CECI n'est pas EXECUTE 9 février 1852

Année 1852 |

9 février 1852

Francisque de Corcelle à Alfred de Falloux

9 février 1852

Mon cher ami, la lettre ci-incluse m’a été fidèlement remise hier. Je l’ai lue comme vous le désiriez. Comme je n’ai pas connaissance de la lettre qui a provoqué la vôtre, je suis réduit sur ce point à de tristes conjectures. Qui sait mieux que moi les faiblesses de mon pauvre beau-frère1 et les inconvénients de la situation politique ? C’est un enfant gâté, malheureusement très irritable et très influent m’a-t-on dit. J’ai toujours évité avec lui toute espèce d’entretien intime sur les sujets qui nous auraient divisés, voulant conserver les affectueuses relations de parenté qui doive nous unir.

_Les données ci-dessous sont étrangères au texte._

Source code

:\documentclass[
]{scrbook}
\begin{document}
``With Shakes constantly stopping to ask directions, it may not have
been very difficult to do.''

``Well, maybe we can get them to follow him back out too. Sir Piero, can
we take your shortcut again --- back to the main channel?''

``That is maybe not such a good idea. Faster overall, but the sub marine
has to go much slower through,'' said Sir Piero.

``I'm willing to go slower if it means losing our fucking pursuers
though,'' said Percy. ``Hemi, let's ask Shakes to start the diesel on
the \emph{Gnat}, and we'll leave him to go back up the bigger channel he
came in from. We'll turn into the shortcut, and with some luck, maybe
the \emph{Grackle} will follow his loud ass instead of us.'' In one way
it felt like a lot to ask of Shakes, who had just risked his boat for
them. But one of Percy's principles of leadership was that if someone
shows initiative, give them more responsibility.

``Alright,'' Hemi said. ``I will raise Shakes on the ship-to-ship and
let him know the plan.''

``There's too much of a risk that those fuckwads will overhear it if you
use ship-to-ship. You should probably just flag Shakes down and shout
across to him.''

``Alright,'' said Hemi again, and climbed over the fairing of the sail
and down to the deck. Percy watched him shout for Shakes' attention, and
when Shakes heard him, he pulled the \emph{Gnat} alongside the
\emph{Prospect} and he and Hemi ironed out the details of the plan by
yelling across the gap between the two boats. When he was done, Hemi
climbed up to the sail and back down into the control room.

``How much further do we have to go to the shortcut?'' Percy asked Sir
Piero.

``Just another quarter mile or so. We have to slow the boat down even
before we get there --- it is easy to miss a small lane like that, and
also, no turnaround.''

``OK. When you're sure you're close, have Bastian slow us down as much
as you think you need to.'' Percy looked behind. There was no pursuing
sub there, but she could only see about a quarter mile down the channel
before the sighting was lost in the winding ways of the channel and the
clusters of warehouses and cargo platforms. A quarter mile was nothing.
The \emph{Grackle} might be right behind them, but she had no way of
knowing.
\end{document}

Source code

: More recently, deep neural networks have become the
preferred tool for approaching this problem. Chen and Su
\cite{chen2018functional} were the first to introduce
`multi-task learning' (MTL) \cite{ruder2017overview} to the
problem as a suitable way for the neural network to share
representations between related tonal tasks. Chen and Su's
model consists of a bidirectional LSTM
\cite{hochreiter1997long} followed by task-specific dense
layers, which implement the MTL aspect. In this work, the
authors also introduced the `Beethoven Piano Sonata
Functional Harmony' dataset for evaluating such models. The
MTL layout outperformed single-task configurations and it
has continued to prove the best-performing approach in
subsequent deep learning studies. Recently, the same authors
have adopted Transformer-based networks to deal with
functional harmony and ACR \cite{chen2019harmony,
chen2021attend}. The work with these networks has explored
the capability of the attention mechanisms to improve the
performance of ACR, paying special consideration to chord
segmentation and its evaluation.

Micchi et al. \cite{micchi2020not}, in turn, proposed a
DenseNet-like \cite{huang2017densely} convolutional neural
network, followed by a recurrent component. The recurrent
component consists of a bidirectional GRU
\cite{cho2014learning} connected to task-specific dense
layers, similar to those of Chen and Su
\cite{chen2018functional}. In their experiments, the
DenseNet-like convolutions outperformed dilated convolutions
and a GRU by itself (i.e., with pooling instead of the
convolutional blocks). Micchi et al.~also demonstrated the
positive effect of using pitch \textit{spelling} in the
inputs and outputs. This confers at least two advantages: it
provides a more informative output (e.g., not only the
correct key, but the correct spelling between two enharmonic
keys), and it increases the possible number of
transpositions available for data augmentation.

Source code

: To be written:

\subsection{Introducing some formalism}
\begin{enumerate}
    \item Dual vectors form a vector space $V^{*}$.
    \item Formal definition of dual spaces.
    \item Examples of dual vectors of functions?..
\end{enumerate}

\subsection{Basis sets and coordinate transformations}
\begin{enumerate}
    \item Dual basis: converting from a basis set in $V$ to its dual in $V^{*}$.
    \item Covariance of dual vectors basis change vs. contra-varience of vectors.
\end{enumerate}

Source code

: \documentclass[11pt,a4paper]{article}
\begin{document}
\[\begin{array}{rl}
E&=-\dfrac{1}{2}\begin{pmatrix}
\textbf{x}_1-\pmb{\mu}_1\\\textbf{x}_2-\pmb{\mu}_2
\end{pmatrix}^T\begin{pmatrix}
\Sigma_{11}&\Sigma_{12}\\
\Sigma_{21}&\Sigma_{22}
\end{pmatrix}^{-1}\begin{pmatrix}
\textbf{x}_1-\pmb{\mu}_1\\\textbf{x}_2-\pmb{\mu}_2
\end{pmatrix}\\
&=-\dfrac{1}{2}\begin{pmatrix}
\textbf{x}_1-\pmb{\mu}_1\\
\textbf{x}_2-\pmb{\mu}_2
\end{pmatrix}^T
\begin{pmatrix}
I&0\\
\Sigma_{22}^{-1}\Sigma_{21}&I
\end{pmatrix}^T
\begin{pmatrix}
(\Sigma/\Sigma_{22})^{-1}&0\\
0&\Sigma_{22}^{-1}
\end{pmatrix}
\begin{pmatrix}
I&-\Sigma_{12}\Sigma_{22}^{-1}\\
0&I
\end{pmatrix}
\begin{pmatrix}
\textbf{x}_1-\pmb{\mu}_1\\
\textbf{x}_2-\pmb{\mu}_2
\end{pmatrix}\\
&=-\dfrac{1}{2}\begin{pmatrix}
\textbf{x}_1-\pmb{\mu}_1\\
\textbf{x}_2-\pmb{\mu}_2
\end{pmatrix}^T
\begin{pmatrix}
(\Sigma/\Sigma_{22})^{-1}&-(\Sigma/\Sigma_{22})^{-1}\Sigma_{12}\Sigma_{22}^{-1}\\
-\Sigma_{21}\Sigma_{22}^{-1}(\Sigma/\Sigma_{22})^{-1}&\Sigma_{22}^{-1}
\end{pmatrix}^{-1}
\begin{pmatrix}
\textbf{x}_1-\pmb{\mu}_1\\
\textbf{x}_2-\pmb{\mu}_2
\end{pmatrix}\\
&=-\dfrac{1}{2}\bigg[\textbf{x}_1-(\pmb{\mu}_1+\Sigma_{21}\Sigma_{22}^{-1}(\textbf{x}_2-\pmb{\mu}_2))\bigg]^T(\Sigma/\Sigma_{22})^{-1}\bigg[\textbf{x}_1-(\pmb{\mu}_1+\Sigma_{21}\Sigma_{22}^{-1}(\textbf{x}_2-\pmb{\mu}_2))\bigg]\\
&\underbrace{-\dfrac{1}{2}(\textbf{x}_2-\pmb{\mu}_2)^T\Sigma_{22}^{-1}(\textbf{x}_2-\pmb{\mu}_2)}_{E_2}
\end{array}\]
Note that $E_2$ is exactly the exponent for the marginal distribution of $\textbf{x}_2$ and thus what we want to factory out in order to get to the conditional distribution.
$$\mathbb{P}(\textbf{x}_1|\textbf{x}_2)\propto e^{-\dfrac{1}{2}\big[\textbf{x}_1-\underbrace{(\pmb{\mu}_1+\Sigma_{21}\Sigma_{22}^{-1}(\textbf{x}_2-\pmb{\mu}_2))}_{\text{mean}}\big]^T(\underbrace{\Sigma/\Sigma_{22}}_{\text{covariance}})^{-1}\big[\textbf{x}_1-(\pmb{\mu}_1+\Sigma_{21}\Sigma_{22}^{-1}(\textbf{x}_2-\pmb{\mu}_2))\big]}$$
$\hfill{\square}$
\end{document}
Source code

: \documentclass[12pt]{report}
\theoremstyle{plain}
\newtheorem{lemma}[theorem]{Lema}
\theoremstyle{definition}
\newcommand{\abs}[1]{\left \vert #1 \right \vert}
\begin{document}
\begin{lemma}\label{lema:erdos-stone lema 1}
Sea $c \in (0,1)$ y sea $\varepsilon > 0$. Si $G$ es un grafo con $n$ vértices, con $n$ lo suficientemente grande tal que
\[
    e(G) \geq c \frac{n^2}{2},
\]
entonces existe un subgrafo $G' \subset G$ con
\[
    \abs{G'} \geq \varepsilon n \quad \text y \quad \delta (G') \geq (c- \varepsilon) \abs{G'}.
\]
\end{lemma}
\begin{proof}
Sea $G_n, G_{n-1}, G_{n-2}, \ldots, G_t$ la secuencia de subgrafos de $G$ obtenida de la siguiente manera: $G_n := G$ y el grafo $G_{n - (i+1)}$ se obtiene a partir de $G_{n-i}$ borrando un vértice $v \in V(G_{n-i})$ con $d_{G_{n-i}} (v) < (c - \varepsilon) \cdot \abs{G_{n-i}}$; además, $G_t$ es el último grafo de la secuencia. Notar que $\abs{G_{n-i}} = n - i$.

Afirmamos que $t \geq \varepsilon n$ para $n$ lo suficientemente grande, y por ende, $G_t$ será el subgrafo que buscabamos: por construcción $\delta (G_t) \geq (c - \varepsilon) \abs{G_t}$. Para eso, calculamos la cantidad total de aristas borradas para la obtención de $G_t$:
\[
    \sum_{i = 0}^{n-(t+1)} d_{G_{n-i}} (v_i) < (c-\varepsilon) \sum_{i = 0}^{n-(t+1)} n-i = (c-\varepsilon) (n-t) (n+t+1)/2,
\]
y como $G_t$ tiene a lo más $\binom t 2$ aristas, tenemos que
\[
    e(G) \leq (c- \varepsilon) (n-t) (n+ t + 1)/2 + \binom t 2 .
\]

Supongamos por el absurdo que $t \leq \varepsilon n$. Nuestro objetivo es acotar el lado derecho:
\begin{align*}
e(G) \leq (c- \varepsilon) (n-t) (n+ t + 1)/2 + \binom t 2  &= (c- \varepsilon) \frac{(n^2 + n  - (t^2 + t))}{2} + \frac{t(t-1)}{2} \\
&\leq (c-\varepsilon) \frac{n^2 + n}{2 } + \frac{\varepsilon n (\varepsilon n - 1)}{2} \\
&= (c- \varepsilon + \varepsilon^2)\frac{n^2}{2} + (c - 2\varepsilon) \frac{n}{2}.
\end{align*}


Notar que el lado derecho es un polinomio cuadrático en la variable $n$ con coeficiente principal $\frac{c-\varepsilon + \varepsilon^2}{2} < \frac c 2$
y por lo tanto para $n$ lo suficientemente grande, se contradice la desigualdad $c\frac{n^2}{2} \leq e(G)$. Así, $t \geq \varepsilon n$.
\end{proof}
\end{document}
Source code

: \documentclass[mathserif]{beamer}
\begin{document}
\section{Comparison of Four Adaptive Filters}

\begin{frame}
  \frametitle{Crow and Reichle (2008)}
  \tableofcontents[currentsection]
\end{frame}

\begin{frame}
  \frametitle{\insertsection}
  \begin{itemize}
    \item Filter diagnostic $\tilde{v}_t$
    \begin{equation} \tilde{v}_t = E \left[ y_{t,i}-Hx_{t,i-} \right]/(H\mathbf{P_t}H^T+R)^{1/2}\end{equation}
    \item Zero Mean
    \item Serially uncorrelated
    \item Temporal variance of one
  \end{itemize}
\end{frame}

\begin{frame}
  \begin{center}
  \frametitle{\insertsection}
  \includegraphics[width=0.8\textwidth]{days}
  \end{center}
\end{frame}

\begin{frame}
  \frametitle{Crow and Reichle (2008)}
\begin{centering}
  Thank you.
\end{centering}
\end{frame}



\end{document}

Mes précautions vis-à-vis de ses vivacités de caractère ne datent pas des dernières années. Elles n’ont pas empêché quelques troubles peu importants à de certains moments, je vous le dis confidentiellement. Ces troubles ont disparu à force de ménagement et de silence dans les circonstances où je savais qu’il n’y avait pas d’autres préservatifs à employer. Je le connais : s’il apprend que j’ai lu votre lettre et mis l’adresse, nous voilà en explications et susceptibilités interminables.

Je prends donc le parti de vous renvoyer la lettre avec l’adresse dont il s’agit, afin qu’elle soit datée du Bourg d’Iré.

C’est un retard ; mais soyez sûrs que la réflexion est bonne en pareille occurrence. Je ne puis vous conseiller exactement puisque j’ignore les termes qui ont provoqué votre réponse ; mais je vous aime assez pour vous envoyer mon impression générale, mes conjectures et supplications.

Je crois que cette réponse est juste; je crains beaucoup qu’elle ne soit nuisible. Songez que MM. G. - D. M. assure qu’en ce moment il y a un petit progrès. Prenez garde d’irriter au-delà de ce qui est nécessaire pour votre dignité, des conseillers influents et mal disposés. À votre place, je n’accepterai pas, étant averti, la responsabilité d’un appareil effet. Je conviens que vous êtes tenu à une certaine fermeté sévère ; mais n’y a-t-il pas moyen d’adoucir la forme, d’éviter ce qui aigrirait trop l’amour-propre de votre correspondant ? Donnez-vous cette supériorité à la fois chrétienne et politique. Récriminez le. Le mieux serait de ne pas récriminer du tout ou le moins possible. Retranchez surtout ces mots de la fin : Et sans dignité pour vous-même. À vrai dire, je ne considère comme nécessaire que la réponse et les rectifications des deux premières pages. Le ton général des deux autres me paraît imprudent, inutilement piquant, ce qui vous donnerait peut-être un air piqué. Vous ne l’êtes point et il y a peu de sujets de l’être ! Plus vous paraîtrait faible, plus vous serez fort habile.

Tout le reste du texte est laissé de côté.